## Exercise material
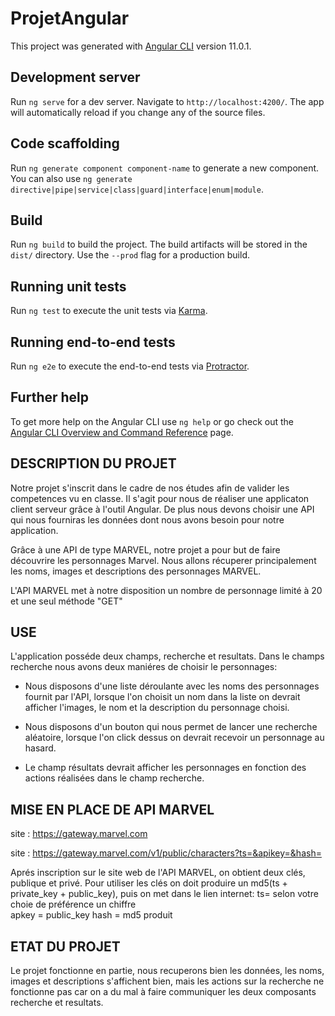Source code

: # ProjetAngular

This project was generated with [Angular CLI](https://github.com/angular/angular-cli) version 11.0.1.

## Development server

Run `ng serve` for a dev server. Navigate to `http://localhost:4200/`. The app will automatically reload if you change any of the source files.

## Code scaffolding

Run `ng generate component component-name` to generate a new component. You can also use `ng generate directive|pipe|service|class|guard|interface|enum|module`.

## Build

Run `ng build` to build the project. The build artifacts will be stored in the `dist/` directory. Use the `--prod` flag for a production build.

## Running unit tests

Run `ng test` to execute the unit tests via [Karma](https://karma-runner.github.io).

## Running end-to-end tests

Run `ng e2e` to execute the end-to-end tests via [Protractor](http://www.protractortest.org/).

## Further help

To get more help on the Angular CLI use `ng help` or go check out the [Angular CLI Overview and Command Reference](https://angular.io/cli) page.


## DESCRIPTION DU PROJET

Notre  projet s'inscrit dans le cadre de nos études afin de valider les competences vu en classe.
Il s'agit pour nous de réaliser une applicaton client serveur grâce à l'outil Angular. De plus nous devons 
choisir une API qui nous fourniras les données dont nous avons besoin pour notre application.

Grâce à une API de type MARVEL, notre projet a pour but de faire découvrire les personnages Marvel. 
Nous allons récuperer principalement les noms, images et descriptions des personnages MARVEL. 

L'API MARVEL met à notre disposition un nombre de personnage limité à 20 et une seul méthode "GET"

## USE

L'application posséde deux champs, recherche et resultats.
Dans le champs recherche nous avons deux maniéres de choisir le personnages:

   - Nous disposons d'une liste déroulante avec les noms des personnages fournit par l'API, lorsque l'on choisit un nom dans la liste on devrait afficher l'images, le nom et la description du personnage choisi.

   - Nous disposons d'un bouton qui nous permet de lancer une recherche aléatoire, lorsque l'on click dessus on devrait recevoir un personnage au hasard.

   - Le champ résultats devrait afficher les personnages en fonction des actions réalisées dans le champ recherche.

## MISE EN PLACE DE API MARVEL

site : https://gateway.marvel.com

site : https://gateway.marvel.com/v1/public/characters?ts=&apikey=&hash=

Aprés inscription sur le site web de l'API MARVEL, on obtient deux clés, publique et privé.
Pour utiliser les clés on doit produire un md5(ts + private_key + public_key), puis on met dans le lien internet:
ts= selon votre choie de préférence un chiffre  
apkey = public_key
hash = md5 produit

## ETAT DU PROJET

Le projet fonctionne en partie, nous recuperons bien les données, les noms, images et descriptions s'affichent bien, mais les actions sur la recherche ne fonctionne pas car on a du mal à faire communiquer les deux composants recherche et resultats. 


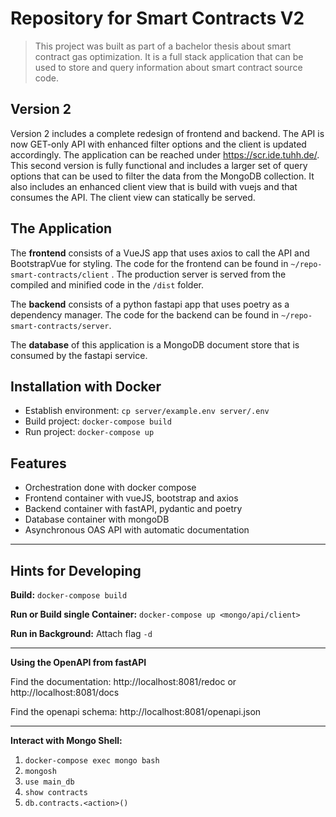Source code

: # Repository for Smart Contracts V2

> This project was built as part of a bachelor thesis about smart contract gas optimization. It is a full stack application that can be used to store and query information about smart contract source code.

## Version 2

Version 2 includes a complete redesign of frontend and backend. The API is now GET-only API with enhanced filter options and the client is updated accordingly. The application can be reached under https://scr.ide.tuhh.de/. This second version is fully functional and includes a larger set of query options that can be used to filter the data from the MongoDB collection. It also includes an enhanced client view that is build with vuejs and that consumes the API. The client view can statically be served.

## The Application

The **frontend** consists of a VueJS app that uses axios to call the API and BootstrapVue for styling. The code for the frontend can be found in `~/repo-smart-contracts/client` . The production server is served from the compiled and minified code in the `/dist` folder.

The **backend** consists of a python fastapi app that uses poetry as a dependency manager. The code for the backend can be found in `~/repo-smart-contracts/server`.

The **database** of this application is a MongoDB document store that is consumed by the fastapi service.

## Installation with Docker

- Establish environment: `cp server/example.env server/.env`
- Build project: `docker-compose build`
- Run project: `docker-compose up`

## Features

- Orchestration done with docker compose
- Frontend container with vueJS, bootstrap and axios
- Backend container with fastAPI, pydantic and poetry
- Database container with mongoDB
- Asynchronous OAS API with automatic documentation

---

## Hints for Developing

**Build:**
`docker-compose build`

**Run or Build single Container:**
`docker-compose up <mongo/api/client>`

**Run in Background:** Attach flag `-d`

---

**Using the OpenAPI from fastAPI**

Find the documentation: http://localhost:8081/redoc or http://localhost:8081/docs

Find the openapi schema: http://localhost:8081/openapi.json

---

**Interact with Mongo Shell:**

1. `docker-compose exec mongo bash`
2. `mongosh`
3. `use main_db`
4. `show contracts`
5. `db.contracts.<action>()`
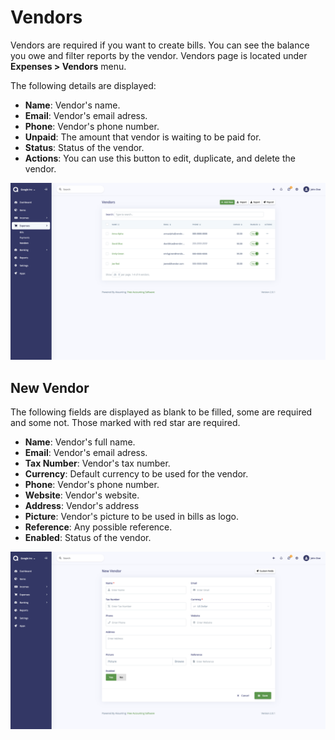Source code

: Vendors
=======

Vendors are required if you want to create bills. You can see the balance you owe and filter reports by the vendor. Vendors page is located under **Expenses > Vendors** menu.

The following details are displayed:

- **Name**: Vendor's name.
- **Email**: Vendor's email adress.
- **Phone**: Vendor's phone number.
- **Unpaid**: The amount that vendor is waiting to be paid for.
- **Status**: Status of the vendor.
- **Actions**: You can use this button to edit, duplicate, and delete the vendor.

![vendors list](_images/vendors_list.png)

## New Vendor

The following fields are displayed as blank to be filled, some are required and some not. Those marked with red star are required.

- **Name**: Vendor's full name.
- **Email**: Vendor's email adress.
- **Tax Number**: Vendor's tax number.
- **Currency**: Default currency to be used for the vendor.
- **Phone**: Vendor's phone number.
- **Website**: Vendor's website.
- **Address**: Vendor's address
- **Picture**: Vendor's picture to be used in bills as logo.
- **Reference**: Any possible reference.
- **Enabled**: Status of the vendor.

![vendors form](_images/vendors_form.png)

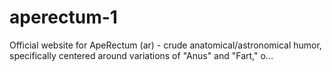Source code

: # aperectum-1
Official website for ApeRectum (ar) - crude anatomical/astronomical humor, specifically centered around variations of "Anus" and "Fart," o...
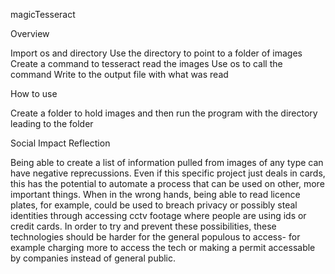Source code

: magicTesseract

Overview

Import os and directory
Use the directory to point to a folder of images
Create a command to tesseract read the images
Use os to call the command
Write to the output file with what was read

How to use

Create a folder to hold images and then run the program with the directory leading to the folder

Social Impact Reflection

Being able to create a list of information pulled from images of any type can have negative reprecussions. Even if this specific project just deals in cards, this has the potential to automate a process that can be used on other, more important things. When in the wrong hands, being able to read licence plates, for example, could be used to breach privacy or possibly steal identities through accessing cctv footage where people are using ids or credit cards. In order to try and prevent these possibilities, these technologies should be harder for the general populous to access- for example charging more to access the tech or making a permit accessable by companies instead of general public.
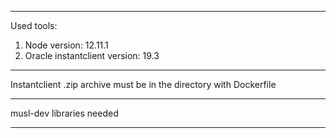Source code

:******************************************

Used tools:

  1) Node version: 12.11.1
  2) Oracle instantclient version: 19.3

******************************************

Instantclient .zip archive must be in the
directory with Dockerfile

******************************************

musl-dev libraries needed

******************************************
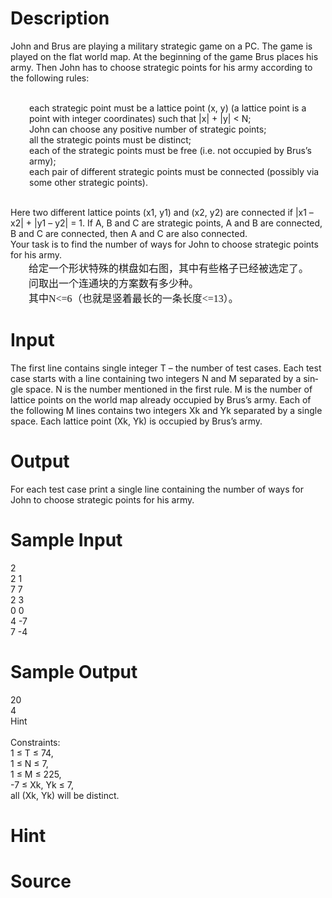 
# Description

<div class="content"><div class="plm"></div>
<div class="ptx" lang="en-US">John and Brus are playing a military strategic game on a PC. The game is played on the flat world map. At the beginning of the game Brus places his army. Then John has to choose strategic points for his army according to the following rules: <br/>
<p style="padding-left: 30px"><br/>
each strategic point must be a lattice point (x, y) (a lattice point is a point with integer coordinates) such that |x| + |y| &lt; N; <br/>
John can choose any positive number of strategic points; <br/>
all the strategic points must be distinct; <br/>
each of the strategic points must be free (i.e. not occupied by Brus’s army); <br/>
each pair of different strategic points must be connected (possibly via some other strategic points). <br/>
</p>
<br/>
Here two different lattice points (x1, y1) and (x2, y2) are connected if |x1 – x2| + |y1 – y2| = 1. If A, B and C are strategic points, A and B are connected, B and C are connected, then A and C are also connected. <br/>
Your task is to find the number of ways for John to choose strategic points for his army.</div>
<p class="MsoNormal" style="margin: 0cm 0cm 0pt; text-indent: 21.75pt"><font size="3"><span style="font-family: 宋体; mso-bidi-font-size: 10.5pt; mso-ascii-font-family: &#39;Times New Roman&#39;; mso-hansi-font-family: &#39;Times New Roman&#39;">给定一个形状特殊的棋盘如右图，其中有些格子已经被选定了。</span><span lang="EN-US" style="mso-bidi-font-size: 10.5pt"><o:p></o:p></span></font></p>
<p class="MsoNormal" style="margin: 0cm 0cm 0pt; text-indent: 21.75pt"><font size="3"><span style="font-family: 宋体; mso-bidi-font-size: 10.5pt; mso-ascii-font-family: &#39;Times New Roman&#39;; mso-hansi-font-family: &#39;Times New Roman&#39;">问取出一个连通块的方案数有多少种。</span><span lang="EN-US" style="mso-bidi-font-size: 10.5pt"><o:p></o:p></span></font></p>
<p class="MsoNormal" style="margin: 0cm 0cm 0pt; text-indent: 21.75pt"><font size="3"><span style="font-family: 宋体; mso-bidi-font-size: 10.5pt; mso-ascii-font-family: &#39;Times New Roman&#39;; mso-hansi-font-family: &#39;Times New Roman&#39;">其中</span><span lang="EN-US" style="mso-bidi-font-size: 10.5pt"><font face="Times New Roman">N&lt;=6</font></span><span style="font-family: 宋体; mso-bidi-font-size: 10.5pt; mso-ascii-font-family: &#39;Times New Roman&#39;; mso-hansi-font-family: &#39;Times New Roman&#39;">（也就是竖着最长的一条长度</span><span lang="EN-US" style="mso-bidi-font-size: 10.5pt"><font face="Times New Roman">&lt;=13</font></span><span style="font-family: 宋体; mso-bidi-font-size: 10.5pt; mso-ascii-font-family: &#39;Times New Roman&#39;; mso-hansi-font-family: &#39;Times New Roman&#39;">）。</span></font><span lang="EN-US" style="mso-bidi-font-size: 10.5pt"><o:p></o:p></span></p>
<p></p></div>

# Input

<div class="content"><div class="ptx" lang="en-US">The first line contains single integer T – the number of test cases. Each test case starts with a line containing two integers N and M separated by a single space. N is the number mentioned in the first rule. M is the number of lattice points on the world map already occupied by Brus’s army. Each of the following M lines contains two integers Xk and Yk separated by a single space. Each lattice point (Xk, Yk) is occupied by Brus’s army.</div></div>

# Output

<div class="content"><div class="ptx" lang="en-US">For each test case print a single line containing the number of ways for John to choose strategic points for his army.</div></div>

# Sample Input

<div class="content"><span class="sampledata">2 <br/>
2 1 <br/>
7 7 <br/>
2 3 <br/>
0 0 <br/>
4 -7 <br/>
7 -4<br/>
</span></div>

# Sample Output

<div class="content"><span class="sampledata">20 <br/>
4<br/>
Hint<br/>
<br/>
Constraints: <br/>
1 ≤ T ≤ 74, <br/>
1 ≤ N ≤ 7, <br/>
1 ≤ M ≤ 225, <br/>
-7 ≤ Xk, Yk ≤ 7, <br/>
all (Xk, Yk) will be distinct.</span></div>

# Hint

<div class="content"><p></p></div>

# Source

<div class="content"><p><a href="problemset.php?search="></a></p></div>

## Work order
In the material above, transcribe exactly the lines beginning at the one with "## Development server" and ending at the one with "to generate a", both included.

## Result for this task
## Development server

Run `ng serve` for a dev server. Navigate to `http://localhost:4200/`. The app will automatically reload if you change any of the source files.

## Code scaffolding

Run `ng generate component component-name` to generate a new component. You can also use `ng generate directive|pipe|service|class|guard|interface|enum|module`.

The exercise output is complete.